Graphical Perception: Alignment of Vision-Language Models to Human Performance
Poster Presentation: Sunday, May 18, 2025, 2:45 – 6:45 pm, Banyan Breezeway
Session: Decision Making: Models
Schedule of Events | Search Abstracts | Symposia | Talk Sessions | Poster Sessions
Jenna Kang1 (), Grace Guo2, Raj Sanjay Shah3, Hanspeter Pfister2, Sashank Varma3; 1New York University, 2Harvard University, 3Georgia Institute of Technology
Vision-Language Models (VLMs) show promise in chart comprehension tasks that integrate visual and textual information. However, their alignment with human cognitive behaviors in graphical perception is not fully understood. This study evaluates the performance of a VLM, GPT-4o-mini, on seven graphical perception tasks from seminal behavioral studies (Heer & Bostock, 2010; Cleveland & McGill, 1984).

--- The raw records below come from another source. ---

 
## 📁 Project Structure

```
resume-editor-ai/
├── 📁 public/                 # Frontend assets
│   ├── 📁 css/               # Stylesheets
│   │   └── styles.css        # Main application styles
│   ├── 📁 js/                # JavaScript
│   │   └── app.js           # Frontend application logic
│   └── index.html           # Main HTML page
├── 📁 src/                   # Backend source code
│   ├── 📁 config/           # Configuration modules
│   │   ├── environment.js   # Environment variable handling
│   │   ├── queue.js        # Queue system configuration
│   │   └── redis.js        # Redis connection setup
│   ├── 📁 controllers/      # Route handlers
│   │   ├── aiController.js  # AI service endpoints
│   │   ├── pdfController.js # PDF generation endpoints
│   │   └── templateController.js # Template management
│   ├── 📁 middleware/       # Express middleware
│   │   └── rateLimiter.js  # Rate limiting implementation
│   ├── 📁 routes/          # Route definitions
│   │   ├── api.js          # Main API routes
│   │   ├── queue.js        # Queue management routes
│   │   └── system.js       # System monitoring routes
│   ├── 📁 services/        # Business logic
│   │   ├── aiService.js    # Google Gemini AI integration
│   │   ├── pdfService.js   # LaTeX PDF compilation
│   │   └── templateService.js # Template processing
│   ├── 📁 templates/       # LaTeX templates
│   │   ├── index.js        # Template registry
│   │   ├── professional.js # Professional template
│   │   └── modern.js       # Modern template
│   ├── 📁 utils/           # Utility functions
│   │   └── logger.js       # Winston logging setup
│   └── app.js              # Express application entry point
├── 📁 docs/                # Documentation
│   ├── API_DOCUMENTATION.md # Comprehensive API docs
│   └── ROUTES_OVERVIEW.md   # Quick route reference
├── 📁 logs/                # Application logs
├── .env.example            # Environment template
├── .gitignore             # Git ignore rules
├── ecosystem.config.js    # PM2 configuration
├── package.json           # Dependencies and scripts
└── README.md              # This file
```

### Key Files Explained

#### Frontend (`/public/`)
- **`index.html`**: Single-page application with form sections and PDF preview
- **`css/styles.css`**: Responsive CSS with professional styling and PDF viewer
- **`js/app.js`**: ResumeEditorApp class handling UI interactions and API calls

The tasks enable assessment of the model's ability to extract and compare numerical values embedded in visualizations across variations in stimulus design, prompt structure, and task difficulty. Results from 315 visualization stimuli reveal that the VLM achieves human-like accuracy in some conditions. The strongest alignment with human judgments (ρ = 0.90) was for default stimuli with default stimuli and color cues or explanation-augmented prompts; here, the model matched the task difficulty profiles of humans. The model's sensitivity to visual design elements, such as segment contiguity and color usage, negatively impacted accuracy, even when the underlying numerical information remains unchanged, decreasing model accuracy by up to 41% compared to the default stimuli. The model exhibited improved accuracy when segments were visually distinct, and when prompts included explicit references to color to provide explanations. These findings offer insights into the alignment of VLMs with human graphical perception and suggest the potential of VLMs for the design and evaluation of data visualizations. The observed decline in accuracy under specific stimulus conditions, such as contiguous versus separated segments, raises potential theories for ongoing behavioral studies. These studies aim to explore whether humans exhibit similar biases and assess the feasibility of using Vision-Language Models (VLMs) to simulate human visual processing of graphical data. This research paves the way for further work integrating AI into the design and evaluation of data visualizations, showing the promise of work at the intersection between the vision science and data visualization communities.